鬼麟
 だが、基本的にという前振りがつく以上、基本に概しない者もいるわけで、よくそんな理由でというような輩も属している。
 基本に漏れたその中で、この最上位クラスに属するにはある一つの条件を満たせばいい。それは暴走族の幹部以上であることだ。

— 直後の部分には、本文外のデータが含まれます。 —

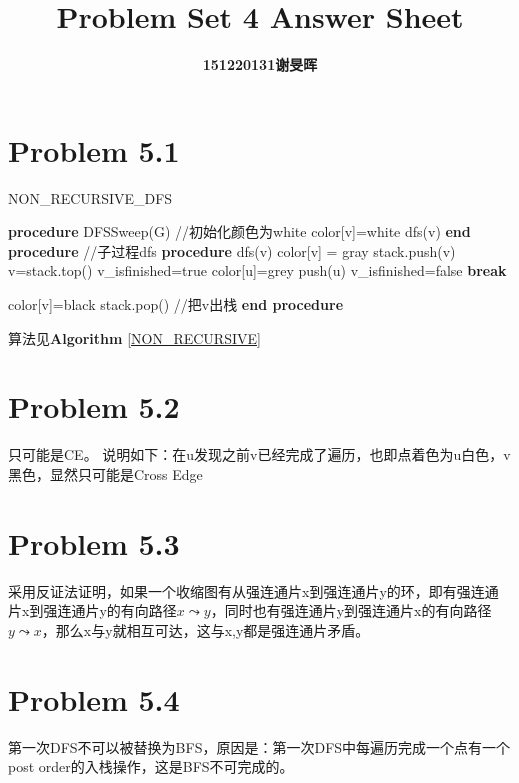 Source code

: \documentclass[twocolumn]{ctexart}
\begin{document}
	\title{Problem Set 4 Answer Sheet}
	\author{\textbf{151220131谢旻晖}}
	\date{}
	\maketitle
	
\section*{Problem 5.1}
\begin{algorithm}
	\caption{NON\_RECURSIVE\_DFS}
	\label{NON_RECURSIVE}
	\begin{algorithmic}[1]
		\STATE \textbf{procedure} DFSSweep(G)
		\STATE //初始化颜色为white
			\STATE color[v]=white
		\ENDFOR
			\STATE dfs(v)
		\ENDIF
		\ENDFOR
		\STATE \textbf{end procedure}
		\STATE  
		\STATE  //子过程dfs
		\STATE \textbf{procedure} dfs(v)
			\STATE color[v] = gray
			\STATE stack.push(v)
				\STATE	v=stack.top()
				\STATE v\_isfinished=true
						\STATE color[u]=grey
						\STATE push(u)
						\STATE v\_isfinished=false
						\STATE \textbf{break}
					\ENDIF
					
					\IF{v\_isfinished}
						\STATE color[v]=black
						\STATE stack.pop() //把v出栈
					\ENDIF
				\ENDFOR
			\ENDWHILE
		\STATE \textbf{end procedure}		
	\end{algorithmic}
\end{algorithm}
\indent 算法见\textbf{Algorithm }\ref{NON_RECURSIVE}

\section*{Problem 5.2}
\indent 只可能是CE。
\indent 说明如下：在u发现之前v已经完成了遍历，也即点着色为u白色，v黑色，显然只可能是Cross Edge

\section*{Problem 5.3}
\indent 采用反证法证明，如果一个收缩图有从强连通片x到强连通片y的环，即有强连通片x到强连通片y的有向路径$x \leadsto y$，同时也有强连通片y到强连通片x的有向路径$y \leadsto x$，那么x与y就相互可达，这与x,y都是强连通片矛盾。


\section*{Problem 5.4}
\indent 第一次DFS不可以被替换为BFS，原因是：第一次DFS中每遍历完成一个点有一个post order的入栈操作，这是BFS不可完成的。\\
\end{document}
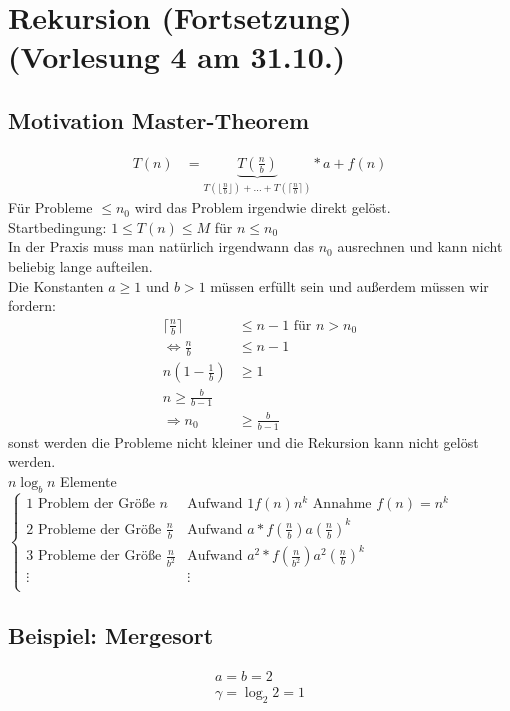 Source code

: \section{Rekursion (Fortsetzung) \tiny (Vorlesung 4 am 31.10.)}
\subsection{ Motivation Master-Theorem}
\begin{align*}
T(n) &= \underbrace{ T(\frac{n}{b}) }_{T( \lfloor \frac{n}{b} \rfloor) + \dots + T(\lceil \frac{n}{b}\rceil)}* a + f(n)
\end{align*}
Für Probleme $\leq n_0$ wird das Problem irgendwie direkt gelöst.\\
Startbedingung: $1 \leq T(n) \leq M$ für $n\leq n_0$\\

In der Praxis muss man natürlich irgendwann das $n_0$ ausrechnen und kann nicht beliebig lange aufteilen.\\
Die Konstanten $a \geq 1$ und $b > 1$ müssen erfüllt sein und außerdem müssen wir fordern:
\begin{align*}
\lceil \frac{n}{b} \rceil &\leq n-1 \text{ für } n > n_0\\
\Leftrightarrow \frac{n}{b} &\leq n-1\\
n(1-\frac{1}{b}) &\geq 1\\
n \geq \frac{b}{b-1}\\
\Rightarrow n_0 &\geq \frac{b}{b-1}
\end{align*}
sonst werden die Probleme nicht kleiner und die Rekursion kann nicht gelöst werden.\\
$n \log_b n$ Elemente
$\begin{cases}
1 \text{ Problem der Größe } n & \text{Aufwand }  1f(n)  n^k \text{ Annahme }f(n)=n^k\\
2 \text{ Probleme der Größe } \frac{n}{b} &\text{Aufwand }  a*f(\frac{n}{b})  a(\frac{n}{b})^k\\
3 \text{ Probleme der Größe } \frac{n}{b^2} &\text{Aufwand }  a^2*f(\frac{n}{b^2})  a^2(\frac{n}{b})^k\\
\vdots & \vdots \\

\end{cases}$
\subsection*{Beispiel: Mergesort}
\begin{align*}
a = b = 2\\
\gamma = \log_2 2  =1\\
\end{align*}


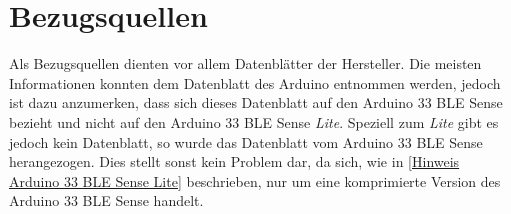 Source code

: \section{Bezugsquellen}

Als Bezugsquellen dienten vor allem Datenblätter der Hersteller. Die meisten Informationen konnten dem Datenblatt des Arduino entnommen werden, jedoch ist dazu anzumerken, dass sich dieses Datenblatt auf den Arduino 33 BLE Sense bezieht und nicht auf den Arduino 33 BLE Sense \emph{Lite}. Speziell zum \emph{Lite} gibt es jedoch kein Datenblatt, so wurde das Datenblatt vom Arduino 33 BLE Sense herangezogen. Dies stellt sonst kein Problem dar, da sich, wie in \ref{Hinweis Arduino 33 BLE Sense Lite} beschrieben, nur um eine komprimierte Version des Arduino 33 BLE Sense handelt.


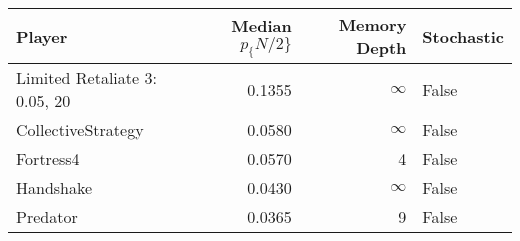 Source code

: \begin{tabular}{lrrl}
\toprule
                        Player &  Median $p_\{N/2\}$ &  Memory Depth & Stochastic \\
\midrule
 Limited Retaliate 3: 0.05, 20 &            0.1355 &            \(\infty\) &      False \\
            CollectiveStrategy &            0.0580 &            \(\infty\) &      False \\
                     Fortress4 &            0.0570 &             4 &      False \\
                     Handshake &            0.0430 &            \(\infty\) &      False \\
                      Predator &            0.0365 &             9 &      False \\
\bottomrule
\end{tabular}
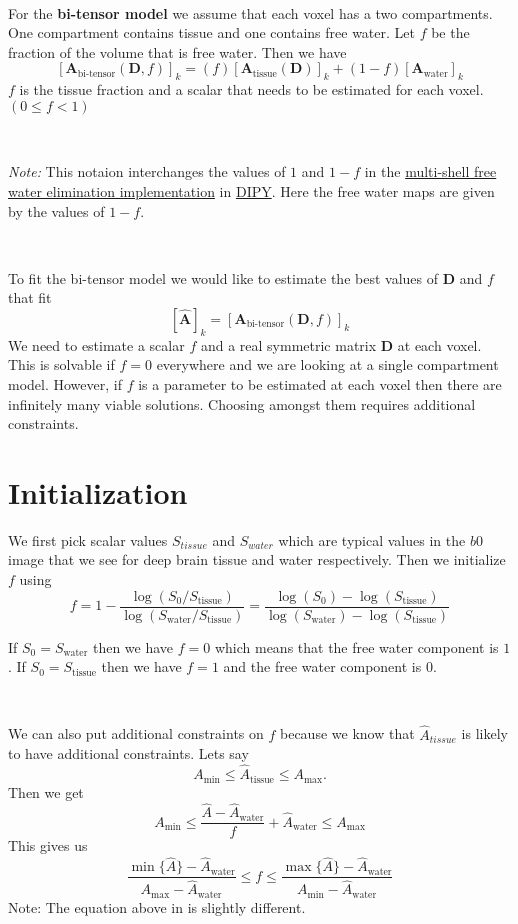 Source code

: \documentclass[12pt]{article}
\newcommand{\vect}[1]{\mathbf{#1}}
\newcommand{\Amin}{A_{\text{min}}}
\newcommand{\Amax}{A_{\text{max}}}
\newcommand{\Atissue}{\vect{A}_{\text{tissue}}}
\newcommand{\Stissue}{S_{\text{tissue}}}
\newcommand{\Awater}{\vect{A}_{\text{water}}}
\newcommand{\Swater}{S_{\text{water}}}
\newcommand{\Abitensor}{\vect{A}_{\text{bi-tensor}}}
\newcommand{\Ahattissue}{\hat{A}_{\text{tissue}}}
\newcommand{\Ahatwater}{\hat{A}_{\text{water}}}
\begin{document}
\ 

\noindent
For the \textbf{bi-tensor model} we assume that each voxel has a two
compartments. One compartment contains tissue and one contains free water. Let
$f$ be the fraction of the volume that is free water. Then we have 
$$[\Abitensor(\vect{D},f)]_k = 
  (f)[\Atissue(\vect{D})]_k +
  (1-f) [\Awater]_k$$
$f$ is the tissue fraction and a scalar that needs to be estimated for each
voxel. $(0 \leq f < 1)$

\ 

\noindent
\textit{Note:} This notaion interchanges the values of $1$ and $1-f$ in the
\href{http://nipy.org/dipy/examples\_built/reconst\_fwdti.html}{multi-shell
free water elimination implementation} in \href{http://nipy.org/dipy}{DIPY}.
Here the free water maps are given by the values of $1-f$. 

\ 

\noindent
To fit the bi-tensor model we would like to estimate the best values of
$\vect{D}$ and $f$ that fit $$ [\hat{\vect{A}}]_k =
[\vect{A}_{\text{bi-tensor}}(\vect{D}, f)]_k$$ We need to estimate a scalar
$f$ and a real symmetric matrix $\vect{D}$ at each voxel. This is solvable if
$f=0$ everywhere and we are looking at a single compartment model. However, if
$f$ is a parameter to be estimated at each voxel then there are infinitely many
viable solutions. Choosing amongst them requires additional constraints. 

\section{Initialization}
We first pick scalar values $S_{tissue}$ and $S_{water}$ which are typical
values in the $b0$ image that we see for deep brain tissue and water
respectively. Then we initialize $f$ using
$$f = 1 - \frac{\log(S_0 / \Stissue)}{\log(\Swater / \Stissue)} = 
\frac{\log(S_0) - \log(\Stissue)}{\log(\Swater) - \log(\Stissue)}$$

\noindent
If $S_0 = \Swater$ then we have $f = 0$ which means that the free water
component is $1$. If $S_0 = \Stissue$ then we have $f = 1$ and the free water
component is $0$. 

\ 

\noindent
We can also put additional constraints on $f$ because we know that 
$\hat{A}_{tissue}$ is likely to have additional constraints. Lets say
$$ \Amin \leq \Ahattissue \leq \Amax.$$ Then we get
$$ \Amin \leq \frac{\hat{A} - \Ahatwater}{f} + \Ahatwater \leq \Amax$$
This gives us 
$$\frac{\min{\{\hat{A}\}}-\Ahatwater}{\Amax - \Ahatwater} \leq f \leq
\frac{\max{\{\hat{A}}\}-\Ahatwater}{\Amin - \Ahatwater}$$
Note: The equation above in \cite{Pasternak2009} is slightly different.
\end{document}
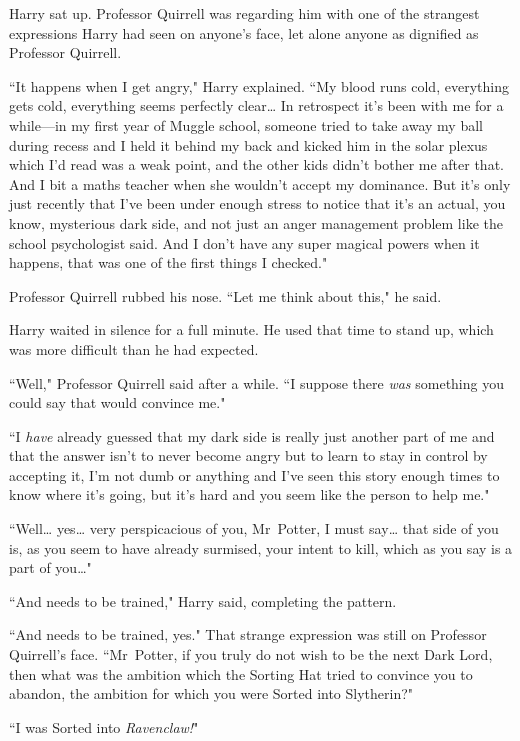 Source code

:Harry sat up. Professor Quirrell was regarding him with one of the strangest expressions Harry had seen on anyone's face, let alone anyone as dignified as Professor Quirrell.

``It happens when I get angry," Harry explained. ``My blood runs cold, everything gets cold, everything seems perfectly clear{\ldots} In retrospect it's been with me for a while—in my first year of Muggle school, someone tried to take away my ball during recess and I held it behind my back and kicked him in the solar plexus which I'd read was a weak point, and the other kids didn't bother me after that. And I bit a maths teacher when she wouldn't accept my dominance. But it's only just recently that I've been under enough stress to notice that it's an actual, you know, mysterious dark side, and not just an anger management problem like the school psychologist said. And I don't have any super magical powers when it happens, that was one of the first things I checked."

Professor Quirrell rubbed his nose. ``Let me think about this," he said.

Harry waited in silence for a full minute. He used that time to stand up, which was more difficult than he had expected.

``Well," Professor Quirrell said after a while. ``I suppose there \emph{was} something you could say that would convince me."

``I \emph{have} already guessed that my dark side is really just another part of me and that the answer isn't to never become angry but to learn to stay in control by accepting it, I'm not dumb or anything and I've seen this story enough times to know where it's going, but it's hard and you seem like the person to help me."

``Well{\ldots} yes{\ldots} very perspicacious of you, Mr~Potter, I must say{\ldots} that side of you is, as you seem to have already surmised, your intent to kill, which as you say is a part of you{\ldots}"

``And needs to be trained," Harry said, completing the pattern.

``And needs to be trained, yes." That strange expression was still on Professor Quirrell's face. ``Mr~Potter, if you truly do not wish to be the next Dark Lord, then what was the ambition which the Sorting Hat tried to convince you to abandon, the ambition for which you were Sorted into Slytherin?"

``I was Sorted into \emph{Ravenclaw!}"

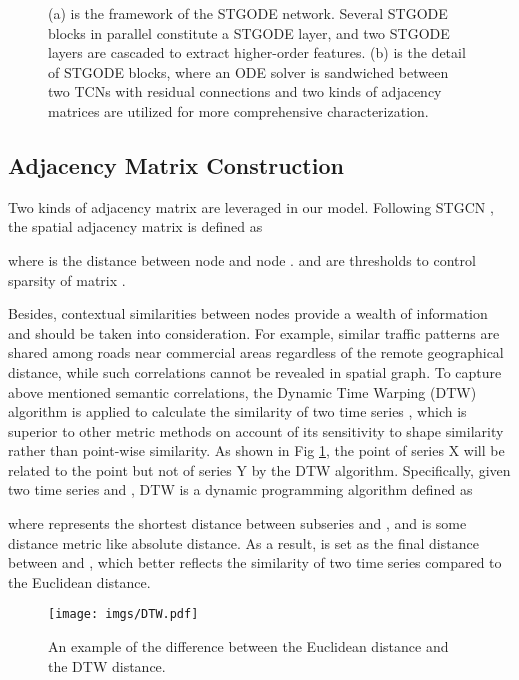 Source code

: \documentclass[sigconf]{acmart}
\theoremstyle{definition}
\begin{document}
\begin{figure*}[htbp]
  \centering
  \caption{(a) is the framework of the STGODE network. Several STGODE blocks in parallel constitute a STGODE layer, and two STGODE layers are cascaded to extract higher-order features. (b) is the detail of STGODE blocks, where an ODE solver is sandwiched between two TCNs with residual connections and two kinds of adjacency matrices are utilized for more comprehensive characterization.}
\end{figure*}

\subsection{Adjacency Matrix Construction}
Two kinds of adjacency matrix are leveraged in our model. Following STGCN \cite{yu2018spatio}, the spatial adjacency matrix is defined as 

where  is the distance between node  and node .  and  are thresholds to control sparsity of matrix .

Besides, contextual similarities between nodes provide a wealth of information and should be taken into consideration. For example, similar traffic patterns are shared among roads near commercial areas regardless of the remote geographical distance, while such correlations cannot be revealed in spatial graph. To capture above mentioned semantic correlations, the Dynamic Time Warping (DTW) algorithm is applied to calculate the similarity of two time series \cite{berndt1994using}, which is superior to other metric methods on account of its sensitivity to shape similarity rather than point-wise similarity. As shown in Fig \ref{fig:dtw}, the point  of series X will be related to the point  but not  of series Y by the DTW algorithm. Specifically, given two time series  and , DTW is a dynamic programming algorithm defined as

where  represents the shortest distance between subseries  and , and  is some distance metric like absolute distance. As a result,  is set as the final distance between  and , which better reflects the similarity of two time series compared to the Euclidean distance.
\begin{figure}[hbtp]
  \centering
  \texttt{[image: imgs/DTW.pdf]}
  \caption{An example of the difference between the Euclidean distance and the DTW distance.}\label{fig:dtw}
\end{figure}
\end{document}
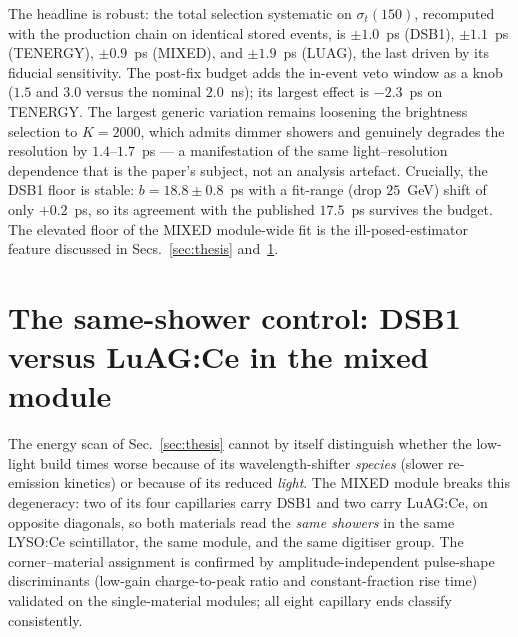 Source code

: \documentclass[final,5p,times,twocolumn]{elsarticle}
\begin{document}
The headline is robust: the total selection systematic on $\sigma_t(150)$,
recomputed with the production chain on identical stored events, is $\pm1.0$~ps (DSB1),
$\pm1.1$~ps (TENERGY), $\pm0.9$~ps (MIXED), and $\pm1.9$~ps (LUAG), the last driven by
its fiducial sensitivity. The post-fix budget adds the in-event veto window as a knob
($1.5$ and $3.0$ versus the nominal $2.0$~ns); its largest effect is $-2.3$~ps on
TENERGY. The largest generic variation remains loosening the brightness selection to
$K=2000$, which admits dimmer showers and genuinely degrades the resolution by
$1.4$--$1.7$~ps --- a manifestation of the same light--resolution dependence that is
the paper's subject, not an analysis artefact. Crucially, the DSB1 floor is stable:
$b=18.8\pm0.8$~ps with a fit-range (drop $25$~GeV) shift of only $+0.2$~ps, so its
agreement with the published $17.5$~ps survives the budget. The elevated floor of the
MIXED module-wide fit is the ill-posed-estimator feature discussed in
Secs.~\ref{sec:thesis} and~\ref{sec:mixed}.



\section{The same-shower control: DSB1 versus LuAG:Ce in the mixed module}
\label{sec:mixed}

The energy scan of Sec.~\ref{sec:thesis} cannot by itself distinguish whether the
low-light build times worse because of its wavelength-shifter \emph{species} (slower
re-emission kinetics) or because of its reduced \emph{light}. The MIXED module breaks
this degeneracy: two of its four capillaries carry DSB1 and two carry LuAG:Ce, on
opposite diagonals, so both materials read the \emph{same showers} in the same LYSO:Ce
scintillator, the same module, and the same digitiser group. The corner--material
assignment is confirmed by amplitude-independent pulse-shape discriminants
(low-gain charge-to-peak ratio and constant-fraction rise time) validated on the
single-material modules; all eight capillary ends classify consistently.
\end{document}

 どうやら、現理事長は元暴走族だったらしく、そういった者達の集うこの学校ならではの制度なのだとか。そんな制度どうなのかと思わざるを得ないのは、果たして自分だけなのか。
 しかし、少なくともそれがここの普通であるというのであれば、それは受け入れるべきルールで、口を出す気はさらさらない。それは教育委員会の仕事であるからだ。
 そんな色々ぶっ飛んだルールを作った理事長を、一目拝んで見たいと思うものの、私は未だに会うことはできていない。
 今朝のことだ。
 色々とこの学校へと転校する際に優遇してくれた方に対し、お礼も兼ねての挨拶をと深影先生に申し出ると、彼は首を横に振った。挨拶は不要であると。
 食い下がるほどどうしてもという理由もなく、大人しく引き下がりはしたものの、いつかは会ってみたいと思わなくもない。
 深影先生が教室内へと入って行くのを見送り、廊下での一時的な待機を言われる。
 騒がしい教室へと入った先生が離れたのを境に、一層刺さる視線に最早何も言うことは無い。視線には慣れているのだ。
 ちらりと一方向へと視線を投げかけると、慌てて目線を逸らす男。逸らすくらいなら見なければいいものの、それでも私が向き直るとまた見てくるのが鬱陶しい。